This is an important poem for me, about an extraordinary moment of realisation when you fully see the individuality of the person you love. I read it at our wedding for that reason. What’s been done to it in this film is something else. It was the first poem I worked on really hard after unhappy trials in front of the camera, and I rediscovered levels, nuances, turns of rhythm and pace that I’d forgotten since I wrote it. Then there’s Eamon Bourke’s film work, and the first substantial, astonishingly sensitive, musical input from Ivan “Ogmios” Owen, of battlerap fame on YouTube, who I’ve known since he was two. The way it falls together feels special.

Watch all the films on the website or on YouTube.

7 Painters: haiku by Gabriel Rosenstock

“7 Painters is a film composition I made for 7 ekphrastic haiku by Gabriel Rosenstock,” writes Marc Neys A.K.A. Swoon, noting that it’s his second collaboration with the poet after Farrera earlier this year. Click through for texts (including the original Irish), stills, audio, and additional process notes.

Making poetry films and videopoems with texts originally sparked by other works of art presents the filmmaker with a bit of a conundrum: whether to suggest or include those art works, and if so, how? Here, Swoon seems to be responding purely to the words. But this works, I think, because the link between text and footage remains oblique enough that we might be watching what the painter, too, saw before taking up the brush.

Suicide’s Note by Langston Hughes

Filmmaker E’lisha Holmes, A.K.A. E’lisha Jule, approached Langston Hughes’ three-line poem in the same way some poetry filmmakers like to approach haiku, with the text coming at the end as a culmination of, or a response to, the footage. Given the subject matter here, this approach allows an effective, oblique resolution of the film’s mounting tension.

I Ate the Cosmos for Breakfast by Melissa Studdard

This may be my favorite Motionpoem to date. The title poem from Melissa Studdard‘s new collection is impressive in itself, but it would’ve been so easy for a filmmaker to ruin it by choosing conventionally “cosmic” imagery, or by illustrating some of the more quotidian images in the text. Instead, as director/producer Dan Sickles told Rosemary Davis in an interview,

My way into this poem was an experiential familiarity. It’s an articulation of a moment of utter presence, where a mundane activity provides a portal to divine contact. The poem is elemental, and speaks of nature, life, and death.
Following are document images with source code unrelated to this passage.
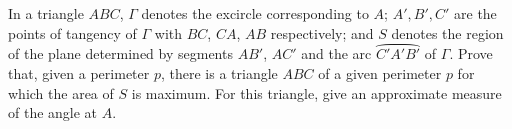 In a triangle $ABC$,
$\Gamma$ denotes the excircle corresponding to $A$;
$A', B', C'$ are the points of tangency of $\Gamma$ with $BC$, $CA$, $AB$ respectively;
and $S$ denotes the region of the plane determined by segments $AB'$, $AC'$ and the arc $\wideparen{C'A'B'}$ of $\Gamma$.
Prove that, given a perimeter $p$, there is a triangle $ABC$ of a given perimeter $p$ for which the area of $S$ is maximum. For this triangle, give an approximate measure of the angle at $A$.
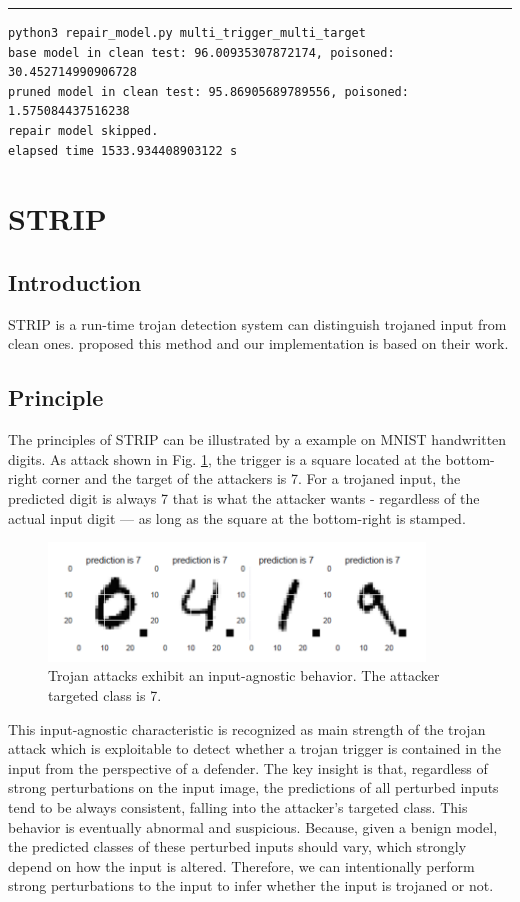 \documentclass[letterpaper]{article}
\begin{document}
\noindent\rule{2cm}{0.4pt}
\begin{lstlisting}
python3 repair_model.py multi_trigger_multi_target
base model in clean test: 96.00935307872174, poisoned: 30.452714990906728
pruned model in clean test: 95.86905689789556, poisoned: 1.575084437516238
repair model skipped.
elapsed time 1533.934408903122 s
\end{lstlisting}

\section*{STRIP}
\subsection*{Introduction}
STRIP is a run-time trojan detection system can distinguish trojaned input from clean ones. \cite{gao2019strip} proposed this method and our implementation is based on their work.

\subsection*{Principle}
The principles of STRIP can be illustrated by a example on MNIST handwritten digits. As attack shown in Fig. \ref{fig:strip_1}, the trigger is a square located at the bottom-right corner and the target of the attackers is 7.
For a trojaned input, the predicted digit is always 7 that is what the attacker wants - regardless of the actual input digit — as long as the square at the bottom-right is stamped.

\begin{figure}[H]
    \centering
    \includegraphics[width=10cm]{img/strip_1.png}
    \caption{Trojan attacks exhibit an input-agnostic behavior. The attacker targeted class is 7.}
    \label{fig:strip_1}
\end{figure}

This input-agnostic characteristic is recognized as main strength of the trojan attack which is exploitable to detect whether a trojan trigger is contained in the input from the perspective of a defender. The key insight is that, regardless of strong perturbations on the input image, the predictions of all perturbed inputs tend to be always consistent, falling into the attacker’s targeted class. This behavior is eventually abnormal and suspicious. Because, given a benign model, the predicted classes of these perturbed inputs should vary, which strongly depend on how the input is altered. Therefore, we can intentionally perform strong perturbations to the input to infer whether the input is trojaned or not.
\end{document}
I wanted to aid in an ethereal, celestial experience of Melissa’s words through film, to inspire a feeling rather than a literal interpretation.

What was the first image you thought of after reading this poem?
The first image I thought of after reading the poem was a shot of the entire planet floating in space. Ultimately, that inspiration boiled down to this idea that size, a juxtaposition of micro and macro shots, and fluidity/liquidity in camera movement were the basic ground rules for how we approached production. […]

I was in Puerto Rico for the premiere of my last film, Mala Mala, which we shot on the island over the course of three years, and that’s when we shot this, the day after our premiere. I was after a particular tone expressed in the poem, which I felt could be best represented by the raw, dense, natural landscape in Aguas Buenas and surrounding towns outside of San Juan.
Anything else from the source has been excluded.